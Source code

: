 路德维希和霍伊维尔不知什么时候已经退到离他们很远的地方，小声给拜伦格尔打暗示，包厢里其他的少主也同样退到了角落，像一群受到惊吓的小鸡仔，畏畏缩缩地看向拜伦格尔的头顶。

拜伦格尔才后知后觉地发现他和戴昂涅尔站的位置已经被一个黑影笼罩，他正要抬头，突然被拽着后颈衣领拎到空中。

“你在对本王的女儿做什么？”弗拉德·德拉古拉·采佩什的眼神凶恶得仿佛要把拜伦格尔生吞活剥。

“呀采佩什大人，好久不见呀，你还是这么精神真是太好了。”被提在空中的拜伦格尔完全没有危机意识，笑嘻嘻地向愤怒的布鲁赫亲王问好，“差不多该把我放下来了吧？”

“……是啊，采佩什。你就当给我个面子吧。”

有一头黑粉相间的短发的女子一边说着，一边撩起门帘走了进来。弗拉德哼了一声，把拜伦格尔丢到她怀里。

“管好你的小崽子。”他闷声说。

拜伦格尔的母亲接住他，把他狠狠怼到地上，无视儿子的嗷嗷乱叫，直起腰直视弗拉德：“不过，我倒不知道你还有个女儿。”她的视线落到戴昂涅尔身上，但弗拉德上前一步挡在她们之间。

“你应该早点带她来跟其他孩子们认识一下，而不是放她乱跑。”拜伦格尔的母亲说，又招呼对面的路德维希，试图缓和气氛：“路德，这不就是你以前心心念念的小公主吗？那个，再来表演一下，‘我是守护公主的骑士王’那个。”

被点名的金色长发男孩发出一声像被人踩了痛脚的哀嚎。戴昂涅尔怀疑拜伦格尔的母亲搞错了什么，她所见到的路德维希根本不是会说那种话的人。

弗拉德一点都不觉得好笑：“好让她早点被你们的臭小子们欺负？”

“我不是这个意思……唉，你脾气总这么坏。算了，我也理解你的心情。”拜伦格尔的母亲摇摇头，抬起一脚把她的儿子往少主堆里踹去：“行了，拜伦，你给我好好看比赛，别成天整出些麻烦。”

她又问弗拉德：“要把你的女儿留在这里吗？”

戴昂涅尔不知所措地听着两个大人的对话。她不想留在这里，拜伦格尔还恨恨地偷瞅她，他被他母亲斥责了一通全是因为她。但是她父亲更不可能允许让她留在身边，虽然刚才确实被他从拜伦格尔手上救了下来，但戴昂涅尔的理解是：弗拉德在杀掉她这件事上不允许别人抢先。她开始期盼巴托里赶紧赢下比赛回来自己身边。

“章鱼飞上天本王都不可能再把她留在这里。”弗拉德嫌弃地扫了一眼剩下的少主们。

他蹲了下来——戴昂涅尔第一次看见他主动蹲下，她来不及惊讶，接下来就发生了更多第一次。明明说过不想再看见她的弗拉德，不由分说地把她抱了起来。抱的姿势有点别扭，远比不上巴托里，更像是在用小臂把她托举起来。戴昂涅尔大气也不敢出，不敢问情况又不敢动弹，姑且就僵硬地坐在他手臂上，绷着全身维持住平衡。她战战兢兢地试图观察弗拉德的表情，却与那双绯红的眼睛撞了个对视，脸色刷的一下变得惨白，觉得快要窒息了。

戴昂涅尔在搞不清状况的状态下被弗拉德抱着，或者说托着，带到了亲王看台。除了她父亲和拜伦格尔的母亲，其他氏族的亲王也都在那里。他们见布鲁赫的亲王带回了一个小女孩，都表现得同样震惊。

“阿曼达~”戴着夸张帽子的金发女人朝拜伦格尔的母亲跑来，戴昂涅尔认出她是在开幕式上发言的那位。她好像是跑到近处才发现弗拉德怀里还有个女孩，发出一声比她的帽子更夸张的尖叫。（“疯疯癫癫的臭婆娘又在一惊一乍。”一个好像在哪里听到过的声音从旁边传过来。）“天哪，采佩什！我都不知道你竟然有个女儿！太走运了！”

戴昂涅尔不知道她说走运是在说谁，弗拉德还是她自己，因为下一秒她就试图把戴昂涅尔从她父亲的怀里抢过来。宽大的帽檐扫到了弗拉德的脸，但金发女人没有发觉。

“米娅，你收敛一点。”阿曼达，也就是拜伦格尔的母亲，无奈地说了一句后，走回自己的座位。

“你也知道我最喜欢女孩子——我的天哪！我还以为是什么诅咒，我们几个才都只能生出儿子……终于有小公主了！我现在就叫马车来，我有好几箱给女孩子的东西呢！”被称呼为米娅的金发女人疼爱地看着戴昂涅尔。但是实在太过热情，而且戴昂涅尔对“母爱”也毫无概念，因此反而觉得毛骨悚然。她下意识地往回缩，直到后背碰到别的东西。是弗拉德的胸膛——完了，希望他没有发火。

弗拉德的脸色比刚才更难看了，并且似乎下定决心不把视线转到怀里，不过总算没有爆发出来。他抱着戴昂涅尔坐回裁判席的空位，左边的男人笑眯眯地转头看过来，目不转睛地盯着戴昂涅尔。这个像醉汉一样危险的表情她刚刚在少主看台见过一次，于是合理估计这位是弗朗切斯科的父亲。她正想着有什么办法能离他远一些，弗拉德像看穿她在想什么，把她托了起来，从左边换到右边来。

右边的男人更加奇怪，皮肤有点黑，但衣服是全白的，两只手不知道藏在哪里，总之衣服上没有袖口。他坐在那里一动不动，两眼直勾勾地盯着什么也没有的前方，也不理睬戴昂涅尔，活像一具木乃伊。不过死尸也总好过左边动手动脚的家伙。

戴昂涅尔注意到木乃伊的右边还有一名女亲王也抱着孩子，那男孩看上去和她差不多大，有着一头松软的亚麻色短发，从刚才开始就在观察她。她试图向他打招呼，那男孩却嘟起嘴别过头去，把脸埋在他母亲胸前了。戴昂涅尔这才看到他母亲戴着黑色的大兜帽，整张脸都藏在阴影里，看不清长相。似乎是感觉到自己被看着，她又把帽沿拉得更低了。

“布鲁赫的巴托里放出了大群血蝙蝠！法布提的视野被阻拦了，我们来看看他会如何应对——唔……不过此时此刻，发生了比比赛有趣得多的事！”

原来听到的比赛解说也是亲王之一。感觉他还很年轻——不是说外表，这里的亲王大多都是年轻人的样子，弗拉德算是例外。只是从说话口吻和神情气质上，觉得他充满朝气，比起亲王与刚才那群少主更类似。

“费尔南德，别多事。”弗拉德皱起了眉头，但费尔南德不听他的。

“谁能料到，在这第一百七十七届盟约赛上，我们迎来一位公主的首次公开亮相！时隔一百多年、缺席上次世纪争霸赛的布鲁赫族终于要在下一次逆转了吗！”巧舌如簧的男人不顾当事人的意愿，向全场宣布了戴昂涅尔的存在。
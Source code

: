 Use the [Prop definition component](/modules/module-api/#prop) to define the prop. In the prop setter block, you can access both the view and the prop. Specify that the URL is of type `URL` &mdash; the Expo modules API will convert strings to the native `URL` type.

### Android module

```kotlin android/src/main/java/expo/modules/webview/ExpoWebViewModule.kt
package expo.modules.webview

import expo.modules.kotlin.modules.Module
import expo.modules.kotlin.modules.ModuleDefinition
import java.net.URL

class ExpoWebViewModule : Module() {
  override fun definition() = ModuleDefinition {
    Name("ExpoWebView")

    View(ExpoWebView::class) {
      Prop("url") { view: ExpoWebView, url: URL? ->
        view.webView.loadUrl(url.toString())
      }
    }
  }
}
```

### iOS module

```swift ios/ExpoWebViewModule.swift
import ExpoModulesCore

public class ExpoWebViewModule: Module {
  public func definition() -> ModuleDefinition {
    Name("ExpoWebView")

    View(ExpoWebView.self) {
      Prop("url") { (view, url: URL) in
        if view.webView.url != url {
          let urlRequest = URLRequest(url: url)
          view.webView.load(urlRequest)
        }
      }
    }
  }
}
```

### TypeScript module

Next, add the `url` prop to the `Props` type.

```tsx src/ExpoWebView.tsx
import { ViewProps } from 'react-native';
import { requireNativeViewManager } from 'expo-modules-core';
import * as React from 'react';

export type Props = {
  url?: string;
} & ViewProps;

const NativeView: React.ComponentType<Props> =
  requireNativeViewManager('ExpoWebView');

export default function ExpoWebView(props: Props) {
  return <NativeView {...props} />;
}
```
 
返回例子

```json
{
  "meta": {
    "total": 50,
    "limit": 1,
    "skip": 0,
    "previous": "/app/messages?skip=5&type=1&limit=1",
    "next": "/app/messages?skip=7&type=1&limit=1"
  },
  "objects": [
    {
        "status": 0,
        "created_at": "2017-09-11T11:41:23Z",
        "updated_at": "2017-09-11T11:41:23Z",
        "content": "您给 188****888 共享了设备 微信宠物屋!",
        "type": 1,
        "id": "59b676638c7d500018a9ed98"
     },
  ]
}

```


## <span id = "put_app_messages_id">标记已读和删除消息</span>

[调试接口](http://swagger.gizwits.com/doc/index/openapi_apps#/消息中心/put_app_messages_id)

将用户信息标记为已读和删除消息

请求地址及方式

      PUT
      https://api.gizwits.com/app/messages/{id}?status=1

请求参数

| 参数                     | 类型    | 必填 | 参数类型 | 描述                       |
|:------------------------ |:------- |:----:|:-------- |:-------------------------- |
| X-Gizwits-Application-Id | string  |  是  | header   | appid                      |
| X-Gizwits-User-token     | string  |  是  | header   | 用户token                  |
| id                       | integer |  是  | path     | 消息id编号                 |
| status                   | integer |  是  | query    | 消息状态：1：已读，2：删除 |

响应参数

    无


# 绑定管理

* * *

In the listing, find all lines with the string "requireNativeViewManager" and copy them.

import { requireNativeViewManager } from 'expo-modules-core';
  requireNativeViewManager('ExpoWebView');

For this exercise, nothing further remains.